また、最初に肉を切るという大胆なシーンを入れたんですけれども、そのシーンで見ている人がショックを受け、「これは何か復讐劇のような、そういうジャンルの映画が始まるんじゃないか?」という不安な予感に捉えられるのではないかと狙ってこのシーンをあえて入れました。
ストーリー自体はとてもシンプルなんですけれども、観客の不安な気持ちが最後まで続くように意図して最初のシーンを作りました」
Hume1
デボラさんとカトリーヌさんそれぞれ独特のキャラクターで演じるようにされていますが、演技指導された時、特に強調した点があったら教えてください。
■デルクール:「日本の女性のように演技をして」と言いました。というのは私は2004年に京都に6ヶ月間滞在していて、その時に日本の伝統芸能をいろいろ見たり『世阿弥の花伝書』という本を発見して、そこに非常に深い示唆が含まれているなと思い、特に「間」というものに興味を持ちました。
何かをし続けるという事よりも「間」を的確に取るという事がどれだけ芸術の中で有効かという事を発見しました。なので二人の女優に「間」フランス語でいえば「空」というんですが、その「空」を作り出すという事を強く言いました。
また、動作をゆっくりすること、早くするよりもゆっくりした方がずっと二人の力が大きく感じると思うのでそういったことも頼みました。それから表情については、例えばデボラのちょっとした微笑。その笑みをどういう笑みにするかということに2ヶ月も費やしました。多すぎても少なすぎてもいけない。そういった決定的な微笑みを見つけるのにとても時間がかかりました。
凄く難しいことだったので「日本的、日本的」と言いすぎることに反発もうけましたが(笑)」
“譜めくり”という普通の人だったらあまり着目されない職業に主人公を設定した理由と、ピアノの効果音がスリリングなストーリ展開と非常にマッチしていたのですがその効果音、ピアノの演出は何か意識された部分とかがあるんでしょうか?
■デルクール:「“譜めくり”を主要な人物として選んだ理由ですが、実生活の中では譜めくりの人というのは影に隠れて消え去っているような存在です。そんなに重要性はないのですが、私はストーリーテラーですので物語を歌う為にこれは面白いと思い譜めくりの人を選びました。
        
二人の人物がいて一人は前面にいて、一人は影にいて前の方にいる人を見ている。というのが映画的に非常におもしろく、絵になる存在で、良い雰囲気を作っていると思いました。そういった見る人と見られる人という関係がユニークですよね。
        
私の従兄弟も有名なアーティストで、彼女にもアシスタントがいて譜めくりがいるのですけれども、この映画を見たら「なんだか私もアシスタントに食い尽くされてしまうかもしれない」という恐怖をおぼえたと言っていました。(笑)
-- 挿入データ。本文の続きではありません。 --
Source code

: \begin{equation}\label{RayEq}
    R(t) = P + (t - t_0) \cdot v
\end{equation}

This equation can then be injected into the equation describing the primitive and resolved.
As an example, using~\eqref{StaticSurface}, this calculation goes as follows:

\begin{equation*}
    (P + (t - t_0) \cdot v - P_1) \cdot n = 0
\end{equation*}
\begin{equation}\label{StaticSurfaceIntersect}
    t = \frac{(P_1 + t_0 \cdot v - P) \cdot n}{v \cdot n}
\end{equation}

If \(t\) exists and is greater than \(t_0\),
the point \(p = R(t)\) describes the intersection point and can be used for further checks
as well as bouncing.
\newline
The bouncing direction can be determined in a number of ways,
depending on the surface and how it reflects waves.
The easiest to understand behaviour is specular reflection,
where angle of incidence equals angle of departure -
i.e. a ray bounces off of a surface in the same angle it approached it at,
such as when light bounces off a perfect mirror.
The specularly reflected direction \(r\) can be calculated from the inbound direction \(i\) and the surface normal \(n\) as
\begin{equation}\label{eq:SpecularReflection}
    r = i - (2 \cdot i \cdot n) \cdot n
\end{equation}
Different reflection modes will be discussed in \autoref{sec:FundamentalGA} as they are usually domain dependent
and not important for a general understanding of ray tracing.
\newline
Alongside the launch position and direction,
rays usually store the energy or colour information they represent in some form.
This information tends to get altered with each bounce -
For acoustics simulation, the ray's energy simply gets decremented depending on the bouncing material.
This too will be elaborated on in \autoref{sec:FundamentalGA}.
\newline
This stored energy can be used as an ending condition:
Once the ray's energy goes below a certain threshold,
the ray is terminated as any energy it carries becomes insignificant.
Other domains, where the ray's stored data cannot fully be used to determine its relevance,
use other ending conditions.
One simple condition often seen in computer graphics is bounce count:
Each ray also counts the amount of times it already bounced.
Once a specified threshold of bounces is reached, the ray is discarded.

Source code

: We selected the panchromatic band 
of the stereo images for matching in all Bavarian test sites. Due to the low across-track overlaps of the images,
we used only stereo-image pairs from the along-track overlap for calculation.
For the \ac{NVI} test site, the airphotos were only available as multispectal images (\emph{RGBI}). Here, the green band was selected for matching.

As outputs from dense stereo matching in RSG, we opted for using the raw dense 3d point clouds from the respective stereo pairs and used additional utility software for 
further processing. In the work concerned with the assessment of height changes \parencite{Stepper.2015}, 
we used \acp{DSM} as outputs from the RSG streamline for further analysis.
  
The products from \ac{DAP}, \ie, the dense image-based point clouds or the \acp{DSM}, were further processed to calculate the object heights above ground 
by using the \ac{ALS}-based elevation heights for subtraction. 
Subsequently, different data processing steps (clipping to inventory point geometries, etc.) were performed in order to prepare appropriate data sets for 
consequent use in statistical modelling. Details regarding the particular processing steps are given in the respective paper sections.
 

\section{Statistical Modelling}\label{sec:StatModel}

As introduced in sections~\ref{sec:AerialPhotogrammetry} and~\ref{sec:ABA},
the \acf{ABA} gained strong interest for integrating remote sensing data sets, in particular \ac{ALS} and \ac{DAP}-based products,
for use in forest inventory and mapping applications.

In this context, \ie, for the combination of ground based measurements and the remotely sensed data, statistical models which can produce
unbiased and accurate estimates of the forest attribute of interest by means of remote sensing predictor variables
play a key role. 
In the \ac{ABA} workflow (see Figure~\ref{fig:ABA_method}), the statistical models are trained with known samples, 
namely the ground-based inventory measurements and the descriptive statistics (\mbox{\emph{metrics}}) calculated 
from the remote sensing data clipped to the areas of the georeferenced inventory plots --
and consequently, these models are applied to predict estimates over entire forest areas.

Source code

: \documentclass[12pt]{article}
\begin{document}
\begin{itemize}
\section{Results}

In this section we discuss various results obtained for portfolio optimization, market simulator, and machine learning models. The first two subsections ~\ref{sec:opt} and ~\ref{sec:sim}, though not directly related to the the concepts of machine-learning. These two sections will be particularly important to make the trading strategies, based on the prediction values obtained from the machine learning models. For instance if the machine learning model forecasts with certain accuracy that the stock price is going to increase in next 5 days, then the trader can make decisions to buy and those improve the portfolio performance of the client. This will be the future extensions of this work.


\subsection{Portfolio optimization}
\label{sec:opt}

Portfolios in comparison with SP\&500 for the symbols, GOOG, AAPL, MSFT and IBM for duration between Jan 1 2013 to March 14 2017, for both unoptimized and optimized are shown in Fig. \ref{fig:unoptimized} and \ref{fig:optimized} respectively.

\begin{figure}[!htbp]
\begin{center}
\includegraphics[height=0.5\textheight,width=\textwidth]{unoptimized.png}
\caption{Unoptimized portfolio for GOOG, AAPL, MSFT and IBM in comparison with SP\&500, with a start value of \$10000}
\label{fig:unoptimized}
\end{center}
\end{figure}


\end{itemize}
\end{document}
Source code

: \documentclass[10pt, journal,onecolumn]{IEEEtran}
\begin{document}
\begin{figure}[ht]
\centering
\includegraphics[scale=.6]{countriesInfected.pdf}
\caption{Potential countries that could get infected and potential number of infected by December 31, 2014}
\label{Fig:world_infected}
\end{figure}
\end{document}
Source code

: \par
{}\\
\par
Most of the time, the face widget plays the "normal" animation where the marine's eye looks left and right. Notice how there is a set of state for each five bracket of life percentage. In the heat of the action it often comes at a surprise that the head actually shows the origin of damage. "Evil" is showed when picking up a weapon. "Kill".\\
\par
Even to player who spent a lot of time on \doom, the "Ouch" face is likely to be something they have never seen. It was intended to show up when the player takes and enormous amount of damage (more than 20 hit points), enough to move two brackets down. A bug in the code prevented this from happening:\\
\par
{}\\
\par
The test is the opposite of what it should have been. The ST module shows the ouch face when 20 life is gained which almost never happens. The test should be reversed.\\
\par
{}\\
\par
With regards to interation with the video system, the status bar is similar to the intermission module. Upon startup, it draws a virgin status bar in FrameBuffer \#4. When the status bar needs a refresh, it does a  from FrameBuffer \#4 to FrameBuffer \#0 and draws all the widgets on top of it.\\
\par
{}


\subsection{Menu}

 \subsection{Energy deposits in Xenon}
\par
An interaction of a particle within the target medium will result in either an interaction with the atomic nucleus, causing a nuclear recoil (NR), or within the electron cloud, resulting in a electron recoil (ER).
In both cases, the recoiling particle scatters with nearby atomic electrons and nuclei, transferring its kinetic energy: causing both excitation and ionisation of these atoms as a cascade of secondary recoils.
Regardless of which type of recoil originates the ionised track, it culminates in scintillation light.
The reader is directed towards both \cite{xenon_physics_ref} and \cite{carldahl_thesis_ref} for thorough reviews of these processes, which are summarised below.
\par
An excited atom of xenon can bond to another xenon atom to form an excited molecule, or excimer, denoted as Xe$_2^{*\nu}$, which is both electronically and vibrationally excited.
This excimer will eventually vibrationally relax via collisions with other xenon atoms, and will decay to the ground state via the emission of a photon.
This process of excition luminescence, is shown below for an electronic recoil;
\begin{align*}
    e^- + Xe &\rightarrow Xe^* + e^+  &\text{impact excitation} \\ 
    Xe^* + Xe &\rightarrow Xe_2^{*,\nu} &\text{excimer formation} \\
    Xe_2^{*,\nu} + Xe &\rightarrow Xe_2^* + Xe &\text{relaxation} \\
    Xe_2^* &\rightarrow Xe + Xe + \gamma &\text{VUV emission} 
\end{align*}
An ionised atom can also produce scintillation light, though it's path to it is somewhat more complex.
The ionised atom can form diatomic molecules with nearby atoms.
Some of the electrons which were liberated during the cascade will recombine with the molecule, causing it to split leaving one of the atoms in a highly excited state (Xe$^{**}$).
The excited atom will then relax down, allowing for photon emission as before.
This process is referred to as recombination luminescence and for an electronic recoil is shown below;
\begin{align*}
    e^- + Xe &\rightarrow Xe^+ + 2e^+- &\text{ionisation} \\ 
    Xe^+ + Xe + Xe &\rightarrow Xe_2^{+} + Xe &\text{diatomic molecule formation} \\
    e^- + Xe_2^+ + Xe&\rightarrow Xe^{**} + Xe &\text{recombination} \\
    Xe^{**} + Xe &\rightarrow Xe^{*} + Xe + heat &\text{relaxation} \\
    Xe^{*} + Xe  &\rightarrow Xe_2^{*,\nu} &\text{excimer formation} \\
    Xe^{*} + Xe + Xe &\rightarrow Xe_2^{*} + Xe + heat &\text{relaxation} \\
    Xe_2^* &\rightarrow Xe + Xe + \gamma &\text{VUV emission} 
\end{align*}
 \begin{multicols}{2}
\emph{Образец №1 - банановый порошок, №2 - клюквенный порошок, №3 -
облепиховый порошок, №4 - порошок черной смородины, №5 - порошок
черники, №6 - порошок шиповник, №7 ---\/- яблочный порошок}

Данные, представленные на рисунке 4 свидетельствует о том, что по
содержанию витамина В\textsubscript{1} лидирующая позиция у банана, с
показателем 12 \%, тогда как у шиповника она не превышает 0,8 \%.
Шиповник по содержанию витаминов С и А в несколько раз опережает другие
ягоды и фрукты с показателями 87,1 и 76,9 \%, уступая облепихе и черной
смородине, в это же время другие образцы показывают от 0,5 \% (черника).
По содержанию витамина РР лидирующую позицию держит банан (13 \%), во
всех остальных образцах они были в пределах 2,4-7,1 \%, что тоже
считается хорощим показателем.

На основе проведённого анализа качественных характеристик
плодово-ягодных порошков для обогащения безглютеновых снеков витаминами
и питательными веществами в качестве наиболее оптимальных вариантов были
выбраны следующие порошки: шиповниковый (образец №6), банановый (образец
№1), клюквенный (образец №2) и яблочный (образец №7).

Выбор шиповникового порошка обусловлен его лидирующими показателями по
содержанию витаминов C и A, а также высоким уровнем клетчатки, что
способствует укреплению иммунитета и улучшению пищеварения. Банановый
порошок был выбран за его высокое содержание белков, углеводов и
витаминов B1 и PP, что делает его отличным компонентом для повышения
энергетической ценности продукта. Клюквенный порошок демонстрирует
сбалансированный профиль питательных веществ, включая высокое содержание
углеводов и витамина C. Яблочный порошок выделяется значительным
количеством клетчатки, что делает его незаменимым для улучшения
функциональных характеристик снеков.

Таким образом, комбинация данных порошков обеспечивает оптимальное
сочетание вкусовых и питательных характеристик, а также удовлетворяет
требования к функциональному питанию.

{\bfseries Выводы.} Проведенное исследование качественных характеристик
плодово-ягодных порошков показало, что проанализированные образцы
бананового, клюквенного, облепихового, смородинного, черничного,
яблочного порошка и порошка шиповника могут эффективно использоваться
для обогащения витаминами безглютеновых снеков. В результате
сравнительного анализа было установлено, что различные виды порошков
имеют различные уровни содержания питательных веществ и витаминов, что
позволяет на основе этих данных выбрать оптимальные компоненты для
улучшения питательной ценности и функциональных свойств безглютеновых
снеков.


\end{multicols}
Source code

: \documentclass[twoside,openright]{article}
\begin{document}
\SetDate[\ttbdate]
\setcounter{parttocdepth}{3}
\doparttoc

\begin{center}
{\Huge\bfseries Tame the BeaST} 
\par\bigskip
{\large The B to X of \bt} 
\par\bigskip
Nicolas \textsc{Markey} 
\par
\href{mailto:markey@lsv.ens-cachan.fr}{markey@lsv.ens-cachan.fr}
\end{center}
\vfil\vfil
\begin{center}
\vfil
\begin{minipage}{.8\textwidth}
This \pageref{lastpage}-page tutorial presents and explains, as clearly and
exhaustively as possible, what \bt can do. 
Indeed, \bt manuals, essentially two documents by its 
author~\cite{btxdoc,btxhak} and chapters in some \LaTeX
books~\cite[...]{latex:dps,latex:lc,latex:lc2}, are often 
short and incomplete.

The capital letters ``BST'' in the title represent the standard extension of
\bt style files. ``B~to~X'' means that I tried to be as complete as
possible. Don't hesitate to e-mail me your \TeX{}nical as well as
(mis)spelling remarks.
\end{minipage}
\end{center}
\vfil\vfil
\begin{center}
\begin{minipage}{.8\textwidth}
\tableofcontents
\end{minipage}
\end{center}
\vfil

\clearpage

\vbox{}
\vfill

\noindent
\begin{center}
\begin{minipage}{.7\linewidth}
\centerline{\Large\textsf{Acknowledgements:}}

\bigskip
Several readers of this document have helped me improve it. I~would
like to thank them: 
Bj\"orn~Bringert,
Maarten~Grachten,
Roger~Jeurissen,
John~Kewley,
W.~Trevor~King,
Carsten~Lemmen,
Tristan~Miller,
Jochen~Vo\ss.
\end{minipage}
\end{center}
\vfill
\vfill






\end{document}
音楽についてですが、この映画の中では非常に重要な役割を果たしています。まずトリオ(三人で演奏する事)を考えたときに、ショスタコーヴィチとシューベルトを選んだのですが技術的な面においてピアノはあまり難しい曲は選べないなと、カトリーヌはピアノに対して素人だったので。でも彼女は映画の中で実際に演奏しているんですよ。なので彼女が演奏できる曲目を選ばなければならなかったという制約がありました。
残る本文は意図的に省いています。